PyTorch version of Stable Baselines, reliable implementations of reinforcement learning algorithms.
https://stable-baselines3.readthedocs.io
MIT License
8.84k stars 1.68k forks source link

[Bug]: PPO using SDE device issue. #1957

Closed llewynS closed 1 month ago

llewynS commented 3 months ago

🐛 Bug

Get a device mismatch when attempting to use PPO with multiinput dict.

This was when calling:


with torch_no_grad():
                actions = myppo.policy._predict(inp_dict, deterministic = isTraining)
File "C:\Users\User\AppData\Roaming\Python\Python311\site-packages\stable_baselines3\common\distributions.py", line 597, in get_noise
    return th.mm(latent_sde, self.exploration_mat)
           ^^^^^^^^^^^^^^^^^^^^^^^^^^^^^^^^^^^^^^^
RuntimeError: Expected all tensors to be on the same device, but found at least two devices, cuda:0 and cpu! (when checking argument for argument mat2 in method wrapper_CUDA_mm)

Looking at stable baselines the issue comes from this code:

 def sample_weights(self, log_std: th.Tensor, batch_size: int = 1) -> None:
        """
        Sample weights for the noise exploration matrix,
        using a centered Gaussian distribution.

        :param log_std:
        :param batch_size:
        """
        std = self.get_std(log_std)
        self.weights_dist = Normal(th.zeros_like(std), std)
        # Reparametrization trick to pass gradients
        self.exploration_mat = self.weights_dist.rsample()
        # Pre-compute matrices in case of parallel exploration
        self.exploration_matrices = self.weights_dist.rsample((batch_size,))

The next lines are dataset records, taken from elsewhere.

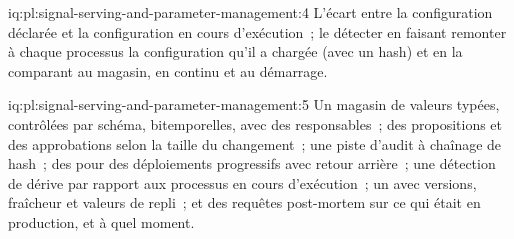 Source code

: \begin{solution}{iq:pl:signal-serving-and-parameter-management:4}
L'écart entre la configuration déclarée et la configuration en cours d'exécution~; le détecter en faisant remonter à chaque processus la configuration qu'il a chargée (avec un
hash) et en la comparant au magasin, en continu et au démarrage.
\end{solution}

\begin{solution}{iq:pl:signal-serving-and-parameter-management:5}
Un magasin de valeurs typées, contrôlées par schéma, bitemporelles, avec des responsables~; des propositions et des approbations selon la taille du changement~; une piste d'audit à chaînage de hash~; des  pour
des déploiements progressifs avec retour arrière~; une détection de dérive par rapport aux processus en cours d'exécution~; un  avec versions, fraîcheur et valeurs de repli~; et
des requêtes post-mortem sur ce qui était en production, et à quel moment.
\end{solution}
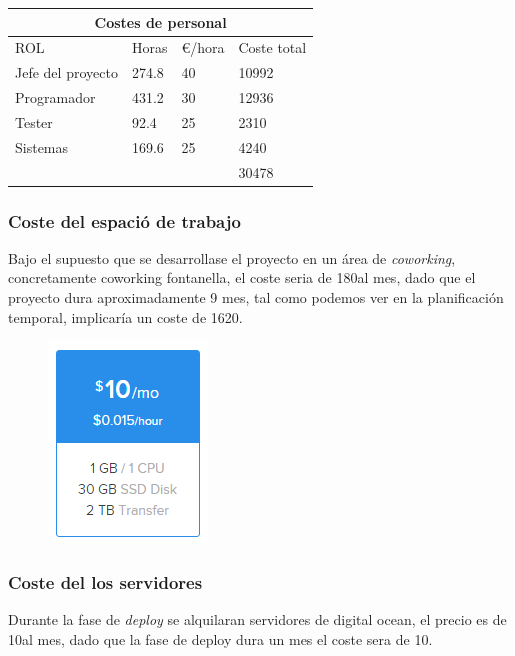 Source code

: \setlength{\arrayrulewidth}{1mm}
\setlength{\tabcolsep}{12pt}
\renewcommand{\arraystretch}{2.5}
{
\begin{tabular}{ |p{2cm}|p{2cm}|p{2cm}|p{2cm}|}
\hline
\multicolumn{4}{|c|}{Costes de personal} \\
\hline
ROL &Horas & \euro /hora &Coste total \\
\hline
Jefe del proyecto &274.8 &40 & 10992\\
Programador &431.2 &30 & 12936\\
Tester &92.4 &25 & 2310\\
Sistemas &169.6 &25 &4240\\
&&& 30478\\
\hline
\end{tabular}
}
\newpage

\subsubsection{Coste del espació de trabajo}

Bajo el supuesto que se desarrollase el proyecto en un área de \textit{coworking}, concretamente coworking fontanella, el coste seria de 180\euros al mes, dado que el proyecto dura aproximadamente 9 mes, tal como podemos ver en la planificación temporal, implicaría un coste de 1620\euros.

\begin{figure}[ht!]
\center
\includegraphics[scale=1.0]{add/do_server.PNG}
\label{fig:Precio y especificaciones del servidor}
\end{figure}
\subsubsection{Coste del los servidores}
Durante la fase de \textit{deploy} se alquilaran servidores de digital ocean, el precio es de 10\euros al mes, dado que la fase de deploy dura un mes el coste sera de 10\euros .\linebreak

Doing some more digging it's actually this class, this class doesn't define the device, when the network is created standard python types are input so it just gets put on the CPU. This class needs to be modified to make it take device and use the device of the model it is being used with.

To Reproduce

from stable_baselines3 import PPO
import gymnasium as gym
from stable_baselines3.common.vec_env import DummyVecEnv
from torch import tensor
# from rlos.rl.core.concreteclasses.wrappedlibs.SB3 import PPOSB3Agent
OPEN_DIVERSE_G = [[1, 1, 1, 1, 1, 1, 1],
                [1, "c", "c", 0, "c", "c", 1],
                [1, 1, 1, 1, 1, 1, 1]]
model_kwargs = {"verbose": 1, 
                "learning_rate": 3e-5,
                "policy_kwargs": dict(net_arch=[256,256]),
                "gamma": 0.95,
                "device": "cuda",
                "vf_coef": 0.5,
                "ent_coef": 0.0,
                "max_grad_norm": 0.5,
                "normalize_advantage": True,
                "n_steps": 512,
                "n_epochs": 60,
                "sde_sample_freq": 4,
                "use_sde": True,
                "gae_lambda": 0.9,
                "clip_range": 0.4}
env = gym.make('PointMaze_UMaze-v3', maze_map = OPEN_DIVERSE_G)
env = DummyVecEnv([lambda: env])
model = PPO("MultiInputPolicy", env, **model_kwargs)
observation = env.reset()
temp = {
    "observation": tensor(observation["observation"], device="cuda"),
    "achieved_goal": tensor(observation["achieved_goal"], device="cuda"),
    "desired_goal": tensor(observation["desired_goal"], device="cuda")
}
model.policy._predict(temp)

If you change the model_kwargs so that use_sde is False then it works as expected.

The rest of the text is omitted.